Your task: Search for the word "meta" in the entries. Each line that holds it should be copied.

Input data:
============
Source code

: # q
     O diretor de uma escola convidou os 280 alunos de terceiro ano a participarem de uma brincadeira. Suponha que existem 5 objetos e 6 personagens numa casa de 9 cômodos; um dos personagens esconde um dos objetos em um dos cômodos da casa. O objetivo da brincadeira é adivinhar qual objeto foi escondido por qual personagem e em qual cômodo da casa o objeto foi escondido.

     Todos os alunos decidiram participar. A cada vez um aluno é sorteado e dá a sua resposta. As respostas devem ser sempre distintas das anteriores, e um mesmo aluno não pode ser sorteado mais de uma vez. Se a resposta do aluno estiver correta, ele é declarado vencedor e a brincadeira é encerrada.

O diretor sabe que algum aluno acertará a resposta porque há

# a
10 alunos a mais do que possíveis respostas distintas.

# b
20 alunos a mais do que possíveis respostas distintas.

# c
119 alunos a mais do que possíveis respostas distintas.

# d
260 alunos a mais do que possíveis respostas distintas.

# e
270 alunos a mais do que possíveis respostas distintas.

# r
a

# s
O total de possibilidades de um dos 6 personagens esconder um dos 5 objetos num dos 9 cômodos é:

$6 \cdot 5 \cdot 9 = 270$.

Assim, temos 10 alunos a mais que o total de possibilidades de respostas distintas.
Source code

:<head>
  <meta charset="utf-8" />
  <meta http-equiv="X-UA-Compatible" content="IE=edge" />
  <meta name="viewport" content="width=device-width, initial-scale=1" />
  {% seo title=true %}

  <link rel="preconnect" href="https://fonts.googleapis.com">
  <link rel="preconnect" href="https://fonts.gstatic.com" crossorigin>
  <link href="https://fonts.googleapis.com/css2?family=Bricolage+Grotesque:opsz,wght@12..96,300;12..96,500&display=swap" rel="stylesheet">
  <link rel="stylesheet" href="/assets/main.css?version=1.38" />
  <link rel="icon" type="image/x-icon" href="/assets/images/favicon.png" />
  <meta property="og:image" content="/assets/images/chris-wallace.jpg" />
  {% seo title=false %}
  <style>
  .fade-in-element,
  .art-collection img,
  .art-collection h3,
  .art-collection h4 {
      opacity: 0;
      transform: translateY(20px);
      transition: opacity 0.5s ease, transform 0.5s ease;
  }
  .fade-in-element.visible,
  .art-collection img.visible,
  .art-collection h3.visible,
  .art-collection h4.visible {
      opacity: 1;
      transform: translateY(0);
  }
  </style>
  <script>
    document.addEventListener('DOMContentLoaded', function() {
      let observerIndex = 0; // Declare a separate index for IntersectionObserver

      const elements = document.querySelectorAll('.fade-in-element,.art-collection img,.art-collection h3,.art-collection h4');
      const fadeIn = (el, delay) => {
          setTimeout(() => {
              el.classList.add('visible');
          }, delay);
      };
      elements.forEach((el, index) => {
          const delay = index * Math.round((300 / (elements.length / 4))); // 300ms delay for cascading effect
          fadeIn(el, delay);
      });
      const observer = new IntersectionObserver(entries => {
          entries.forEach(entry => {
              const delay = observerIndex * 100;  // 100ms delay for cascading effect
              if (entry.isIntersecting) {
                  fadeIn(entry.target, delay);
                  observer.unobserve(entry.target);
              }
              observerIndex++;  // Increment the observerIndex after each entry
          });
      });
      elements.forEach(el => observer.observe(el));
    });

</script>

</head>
============
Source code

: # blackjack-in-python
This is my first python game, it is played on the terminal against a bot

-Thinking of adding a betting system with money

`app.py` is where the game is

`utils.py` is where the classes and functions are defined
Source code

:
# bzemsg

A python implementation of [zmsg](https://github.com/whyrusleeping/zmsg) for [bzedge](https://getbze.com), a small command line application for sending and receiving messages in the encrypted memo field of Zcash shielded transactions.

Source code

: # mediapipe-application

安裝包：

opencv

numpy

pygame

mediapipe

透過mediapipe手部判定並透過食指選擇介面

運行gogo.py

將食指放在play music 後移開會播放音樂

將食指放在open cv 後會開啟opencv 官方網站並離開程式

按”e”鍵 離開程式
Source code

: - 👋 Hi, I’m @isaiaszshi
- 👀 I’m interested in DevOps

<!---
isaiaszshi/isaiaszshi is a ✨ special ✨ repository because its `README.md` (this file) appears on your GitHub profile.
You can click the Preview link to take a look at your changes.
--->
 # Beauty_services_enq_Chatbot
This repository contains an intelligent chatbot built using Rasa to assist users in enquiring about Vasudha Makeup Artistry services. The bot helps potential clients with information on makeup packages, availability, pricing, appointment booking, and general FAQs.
============
Problem solution:
  <meta charset="utf-8" />
  <meta http-equiv="X-UA-Compatible" content="IE=edge" />
  <meta name="viewport" content="width=device-width, initial-scale=1" />
  <meta property="og:image" content="/assets/images/chris-wallace.jpg" />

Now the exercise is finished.